▸ What the exercise asks: Show all the lines in the data below that include the word "bezwaren".
____
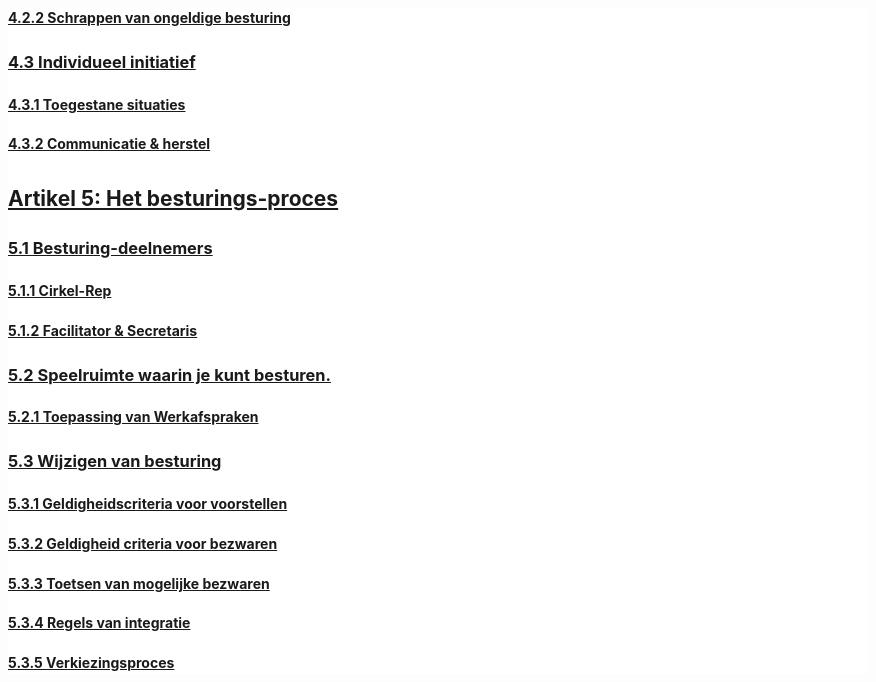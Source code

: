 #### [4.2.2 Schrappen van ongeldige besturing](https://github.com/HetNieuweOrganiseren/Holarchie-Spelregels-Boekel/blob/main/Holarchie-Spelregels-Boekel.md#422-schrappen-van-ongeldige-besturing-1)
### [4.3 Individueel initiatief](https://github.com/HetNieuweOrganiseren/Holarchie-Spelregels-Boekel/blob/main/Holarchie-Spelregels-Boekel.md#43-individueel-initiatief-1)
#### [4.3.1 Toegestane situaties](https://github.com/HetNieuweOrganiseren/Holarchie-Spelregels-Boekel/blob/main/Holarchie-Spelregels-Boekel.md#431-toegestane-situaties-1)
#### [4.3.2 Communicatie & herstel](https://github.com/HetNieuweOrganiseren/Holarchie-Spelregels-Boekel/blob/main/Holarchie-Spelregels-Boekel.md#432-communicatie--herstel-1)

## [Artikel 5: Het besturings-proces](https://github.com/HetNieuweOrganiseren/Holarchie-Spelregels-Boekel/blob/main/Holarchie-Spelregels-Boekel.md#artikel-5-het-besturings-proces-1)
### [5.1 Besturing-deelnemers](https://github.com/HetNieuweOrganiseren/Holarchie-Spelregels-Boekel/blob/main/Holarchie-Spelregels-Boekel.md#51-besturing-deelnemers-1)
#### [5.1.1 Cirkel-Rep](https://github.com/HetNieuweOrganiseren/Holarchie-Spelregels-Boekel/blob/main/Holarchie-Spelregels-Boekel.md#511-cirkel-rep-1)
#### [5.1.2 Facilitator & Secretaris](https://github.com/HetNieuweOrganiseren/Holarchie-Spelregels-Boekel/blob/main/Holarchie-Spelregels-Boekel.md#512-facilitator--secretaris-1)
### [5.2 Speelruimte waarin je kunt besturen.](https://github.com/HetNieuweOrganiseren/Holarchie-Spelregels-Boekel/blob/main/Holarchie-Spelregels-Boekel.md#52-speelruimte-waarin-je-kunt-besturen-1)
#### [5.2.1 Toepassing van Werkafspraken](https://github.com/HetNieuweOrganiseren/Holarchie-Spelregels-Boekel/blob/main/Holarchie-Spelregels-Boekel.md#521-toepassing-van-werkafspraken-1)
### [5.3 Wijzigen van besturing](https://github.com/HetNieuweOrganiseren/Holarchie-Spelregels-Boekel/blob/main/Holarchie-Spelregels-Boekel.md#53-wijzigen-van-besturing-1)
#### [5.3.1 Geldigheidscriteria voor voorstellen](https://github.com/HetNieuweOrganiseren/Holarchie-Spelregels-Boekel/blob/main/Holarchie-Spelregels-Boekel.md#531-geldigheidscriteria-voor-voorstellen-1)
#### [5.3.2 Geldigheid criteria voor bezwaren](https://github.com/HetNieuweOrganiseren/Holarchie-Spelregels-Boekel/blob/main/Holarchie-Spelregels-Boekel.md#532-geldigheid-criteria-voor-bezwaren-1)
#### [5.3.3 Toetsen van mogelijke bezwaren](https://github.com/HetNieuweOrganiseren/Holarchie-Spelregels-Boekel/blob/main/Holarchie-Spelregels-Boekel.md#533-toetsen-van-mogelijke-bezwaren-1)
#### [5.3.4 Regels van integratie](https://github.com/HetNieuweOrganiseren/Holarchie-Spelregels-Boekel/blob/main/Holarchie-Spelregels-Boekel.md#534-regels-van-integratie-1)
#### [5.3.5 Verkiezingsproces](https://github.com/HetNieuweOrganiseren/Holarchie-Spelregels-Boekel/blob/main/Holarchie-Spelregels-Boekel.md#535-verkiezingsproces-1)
____
▸ Solution to the problem:
#### [5.3.2 Geldigheid criteria voor bezwaren](https://github.com/HetNieuweOrganiseren/Holarchie-Spelregels-Boekel/blob/main/Holarchie-Spelregels-Boekel.md#532-geldigheid-criteria-voor-bezwaren-1)
#### [5.3.3 Toetsen van mogelijke bezwaren](https://github.com/HetNieuweOrganiseren/Holarchie-Spelregels-Boekel/blob/main/Holarchie-Spelregels-Boekel.md#533-toetsen-van-mogelijke-bezwaren-1)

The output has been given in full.